Verhandlungen um weitere Einsparungen am Arbeitsmarkt

12.06.2026 • 18:21 Uhr

In der Koalition wird über weitere Einsparungen am Arbeitsmarkt verhandelt. Zusätzlich zu Kürzungen beim Altersteilzeitgeld wird über weitere Maßnahmen gefeilscht, um die fehlenden Einsparungen beim sogenannten “Zwischenparken” von Arbeitskräften zu kompensieren. Laut “Kurier” sind etwa ein Einfrieren der Geringfügigkeitsgrenze, ein Anstieg der Dienstgeberabgabe für geringfügig Beschäftigte und Kürzungen bei Krankenversicherungs-Gutschriften für Selbstständige im Gespräch.

Auf der Liste finden sich außerdem Kürzungen bei Unternehmensförderungen des AMS und Arbeitslosenbeiträge für Arbeitnehmer, die über 63 Jahre alt sind. Letzteres findet sich bereits im Budgetentwurf. Gemeinsam mit nicht näher definierten weiteren Maßnahmen zum effizienteren Mitteleinsatz im Bereich Sozialversicherung und Arbeitslosenversicherung wurde dafür ein Konsolidierungsbeitrag in Höhe von 142 Mio. Euro 2027 und 166 Mio. Euro 2028 eingestellt.

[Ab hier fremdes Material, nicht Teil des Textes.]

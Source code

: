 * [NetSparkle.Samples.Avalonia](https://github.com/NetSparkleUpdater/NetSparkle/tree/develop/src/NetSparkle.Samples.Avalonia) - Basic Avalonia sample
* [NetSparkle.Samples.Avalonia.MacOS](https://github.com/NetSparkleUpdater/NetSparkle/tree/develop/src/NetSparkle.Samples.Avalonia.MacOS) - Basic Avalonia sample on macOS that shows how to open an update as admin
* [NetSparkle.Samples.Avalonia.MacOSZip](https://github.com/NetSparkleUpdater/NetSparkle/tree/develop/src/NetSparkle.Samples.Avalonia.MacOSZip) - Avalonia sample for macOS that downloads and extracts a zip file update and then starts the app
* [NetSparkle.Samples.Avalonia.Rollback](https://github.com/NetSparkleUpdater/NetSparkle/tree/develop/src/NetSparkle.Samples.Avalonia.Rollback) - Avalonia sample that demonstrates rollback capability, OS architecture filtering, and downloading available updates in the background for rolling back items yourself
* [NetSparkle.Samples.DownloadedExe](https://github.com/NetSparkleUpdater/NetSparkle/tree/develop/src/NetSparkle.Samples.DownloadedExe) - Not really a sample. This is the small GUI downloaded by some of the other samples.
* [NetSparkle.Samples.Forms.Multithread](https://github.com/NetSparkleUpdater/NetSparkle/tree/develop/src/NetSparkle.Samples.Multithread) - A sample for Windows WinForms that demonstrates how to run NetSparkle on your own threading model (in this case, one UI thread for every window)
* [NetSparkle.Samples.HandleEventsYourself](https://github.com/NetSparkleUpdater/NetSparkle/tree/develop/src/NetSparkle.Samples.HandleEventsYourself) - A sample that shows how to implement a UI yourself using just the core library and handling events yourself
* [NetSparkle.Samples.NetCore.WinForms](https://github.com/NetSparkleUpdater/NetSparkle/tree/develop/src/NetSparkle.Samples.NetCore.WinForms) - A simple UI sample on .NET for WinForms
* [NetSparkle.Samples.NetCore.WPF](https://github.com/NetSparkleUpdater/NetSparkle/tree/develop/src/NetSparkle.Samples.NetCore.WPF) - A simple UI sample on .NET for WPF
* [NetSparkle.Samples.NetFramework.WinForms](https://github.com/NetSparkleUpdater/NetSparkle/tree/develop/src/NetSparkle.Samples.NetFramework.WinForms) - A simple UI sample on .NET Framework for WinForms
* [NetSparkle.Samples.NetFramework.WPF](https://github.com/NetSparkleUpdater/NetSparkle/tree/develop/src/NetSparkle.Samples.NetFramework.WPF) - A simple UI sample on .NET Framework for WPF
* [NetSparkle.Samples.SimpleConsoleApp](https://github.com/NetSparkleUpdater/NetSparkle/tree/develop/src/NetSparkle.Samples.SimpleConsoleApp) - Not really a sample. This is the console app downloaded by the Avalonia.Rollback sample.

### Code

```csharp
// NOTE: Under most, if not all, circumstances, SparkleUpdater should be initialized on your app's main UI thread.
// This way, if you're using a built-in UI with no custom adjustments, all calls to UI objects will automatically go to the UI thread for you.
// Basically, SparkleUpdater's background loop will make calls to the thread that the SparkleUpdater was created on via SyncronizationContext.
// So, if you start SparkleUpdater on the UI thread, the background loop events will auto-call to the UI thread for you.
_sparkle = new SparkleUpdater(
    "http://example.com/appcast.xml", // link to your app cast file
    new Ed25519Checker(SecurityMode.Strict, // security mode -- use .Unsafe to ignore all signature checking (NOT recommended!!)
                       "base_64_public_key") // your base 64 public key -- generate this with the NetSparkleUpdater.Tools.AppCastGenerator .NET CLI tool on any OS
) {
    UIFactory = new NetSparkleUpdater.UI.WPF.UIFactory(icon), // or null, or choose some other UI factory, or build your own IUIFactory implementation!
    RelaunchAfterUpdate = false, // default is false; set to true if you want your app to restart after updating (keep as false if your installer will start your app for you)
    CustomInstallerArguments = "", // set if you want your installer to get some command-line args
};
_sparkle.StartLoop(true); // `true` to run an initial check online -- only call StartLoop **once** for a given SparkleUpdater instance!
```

Vonseiten der Regierung wollte man die Liste am Freitagabend nicht kommentieren. Aus dem Sozialministerium hieß es, es werde Anfang kommender Woche weiter über die Details der Einsparungen in Höhe von 200 Mio. Euro, die durch die gescheiterte Einigung beim “Zwischenparken” im Budget fehlen, verhandeln. Offenbar ist man vonseiten der SPÖ bemüht, noch die eine oder andere Maßnahmen der Liste zu verhindern. Eine Grundsatzeinigung gibt es laut ÖVP indes bisher bei der Altersteilzeit, wonach künftig für die Berechnung des Altersteilzeitgeldes maximal eine Bemessungsgrundlage in Höhe von 75 Prozent der sozialversicherungsrechtlichen Höchstbeitragsgrundlage herangezogen werden, was derzeit rund 5.200 Euro entspricht. Die NEOS wollten die Altersteilzeit nur mehr auf Menschen mit gesundheitlichen Einschränkungen beschränken, das dürfte vom Tisch sein.